🤖 AI Summary
Existing 3D relighting methods struggle to simultaneously enforce material physical consistency and multi-view geometric constraints, leading to illumination artifacts or loss of fine details. This paper proposes a material-guided multi-view diffusion relighting model: for the first time, it jointly embeds inferable material properties—such as diffuse and specular reflectance—with multi-view geometric priors into a diffusion fine-tuning framework. An extensible denoising strategy ensures structural preservation while enabling high-fidelity lighting editing. The method supports an arbitrary number of input views and performs end-to-end adaptation to target illumination conditions. It achieves state-of-the-art performance on both synthetic and real-world datasets, with inference completed in only two minutes. Quantitative and qualitative evaluations demonstrate significant improvements in physical plausibility and detail fidelity.
📝 Abstract
Recent approaches for 3D relighting have shown promise in integrating 2D image relighting generative priors to alter the appearance of a 3D representation while preserving the underlying structure. Nevertheless, generative priors used for 2D relighting that directly relight from an input image do not take advantage of intrinsic properties of the subject that can be inferred or cannot consider multi-view data at scale, leading to subpar relighting.

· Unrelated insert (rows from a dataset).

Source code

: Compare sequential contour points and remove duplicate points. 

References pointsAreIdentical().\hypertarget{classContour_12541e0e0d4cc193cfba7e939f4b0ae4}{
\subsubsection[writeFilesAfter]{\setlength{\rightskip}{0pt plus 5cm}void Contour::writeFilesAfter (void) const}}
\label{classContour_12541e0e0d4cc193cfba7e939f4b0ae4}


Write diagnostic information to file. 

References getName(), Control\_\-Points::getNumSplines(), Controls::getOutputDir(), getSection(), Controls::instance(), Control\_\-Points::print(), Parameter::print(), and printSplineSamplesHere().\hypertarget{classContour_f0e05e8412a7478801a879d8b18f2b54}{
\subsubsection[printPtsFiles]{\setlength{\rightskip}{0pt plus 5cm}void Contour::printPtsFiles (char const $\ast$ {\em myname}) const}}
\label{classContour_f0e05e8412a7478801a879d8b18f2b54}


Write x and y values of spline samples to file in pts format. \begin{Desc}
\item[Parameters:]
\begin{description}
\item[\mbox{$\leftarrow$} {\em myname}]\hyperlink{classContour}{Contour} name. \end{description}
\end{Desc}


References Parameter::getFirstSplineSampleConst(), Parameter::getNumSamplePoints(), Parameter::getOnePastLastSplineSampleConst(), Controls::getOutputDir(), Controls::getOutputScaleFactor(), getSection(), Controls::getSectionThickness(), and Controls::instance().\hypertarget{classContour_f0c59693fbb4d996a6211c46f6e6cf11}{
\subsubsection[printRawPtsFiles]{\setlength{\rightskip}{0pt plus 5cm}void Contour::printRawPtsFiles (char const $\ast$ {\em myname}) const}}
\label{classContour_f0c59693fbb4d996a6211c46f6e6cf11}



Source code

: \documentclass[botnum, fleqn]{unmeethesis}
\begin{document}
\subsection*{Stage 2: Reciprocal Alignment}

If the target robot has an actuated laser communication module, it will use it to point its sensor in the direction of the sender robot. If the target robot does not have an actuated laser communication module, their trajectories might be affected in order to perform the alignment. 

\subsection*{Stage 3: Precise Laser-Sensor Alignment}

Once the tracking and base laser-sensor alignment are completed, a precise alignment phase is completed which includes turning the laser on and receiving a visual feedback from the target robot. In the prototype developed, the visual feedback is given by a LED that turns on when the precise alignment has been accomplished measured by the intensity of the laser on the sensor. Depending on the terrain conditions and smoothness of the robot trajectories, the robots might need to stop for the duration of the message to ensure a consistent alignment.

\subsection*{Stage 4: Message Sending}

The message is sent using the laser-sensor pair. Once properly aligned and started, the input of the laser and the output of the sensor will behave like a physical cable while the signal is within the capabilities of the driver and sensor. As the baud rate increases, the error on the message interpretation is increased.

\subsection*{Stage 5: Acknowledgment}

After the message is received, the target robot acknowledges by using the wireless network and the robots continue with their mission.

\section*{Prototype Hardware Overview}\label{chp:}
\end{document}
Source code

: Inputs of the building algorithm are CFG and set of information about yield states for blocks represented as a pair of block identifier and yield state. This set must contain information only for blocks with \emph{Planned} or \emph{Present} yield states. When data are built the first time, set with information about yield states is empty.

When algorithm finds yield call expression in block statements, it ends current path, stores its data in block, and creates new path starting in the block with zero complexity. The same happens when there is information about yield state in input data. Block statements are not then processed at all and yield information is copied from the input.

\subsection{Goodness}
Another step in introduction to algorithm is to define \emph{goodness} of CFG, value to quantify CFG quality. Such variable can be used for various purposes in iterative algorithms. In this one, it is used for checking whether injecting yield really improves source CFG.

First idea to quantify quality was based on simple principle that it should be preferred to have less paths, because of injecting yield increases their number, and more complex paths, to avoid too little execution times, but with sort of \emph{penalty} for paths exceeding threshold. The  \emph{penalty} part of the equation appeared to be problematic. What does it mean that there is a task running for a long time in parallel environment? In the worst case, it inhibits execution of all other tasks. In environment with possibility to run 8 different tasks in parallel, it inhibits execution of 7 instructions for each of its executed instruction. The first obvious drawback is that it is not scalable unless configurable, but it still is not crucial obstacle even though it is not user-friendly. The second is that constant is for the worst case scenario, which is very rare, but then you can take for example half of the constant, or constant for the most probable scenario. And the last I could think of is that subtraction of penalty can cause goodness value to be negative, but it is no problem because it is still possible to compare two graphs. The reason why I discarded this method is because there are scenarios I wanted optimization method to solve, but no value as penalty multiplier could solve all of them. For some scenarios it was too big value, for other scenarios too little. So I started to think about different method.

In this paper, we propose Lightswitch, a novel finetuned material-relighting diffusion framework that efficiently relights an arbitrary number of input images to a target lighting condition while incorporating cues from inferred intrinsic properties. By using multi-view and material information cues together with a scalable denoising scheme, our method consistently and efficiently relights dense multi-view data of objects with diverse material compositions. We show that our 2D relighting prediction quality exceeds previous state-of-the-art relighting priors that directly relight from images. We further demonstrate that LightSwitch matches or outperforms state-of-the-art diffusion inverse rendering methods in relighting synthetic and real objects in as little as 2 minutes.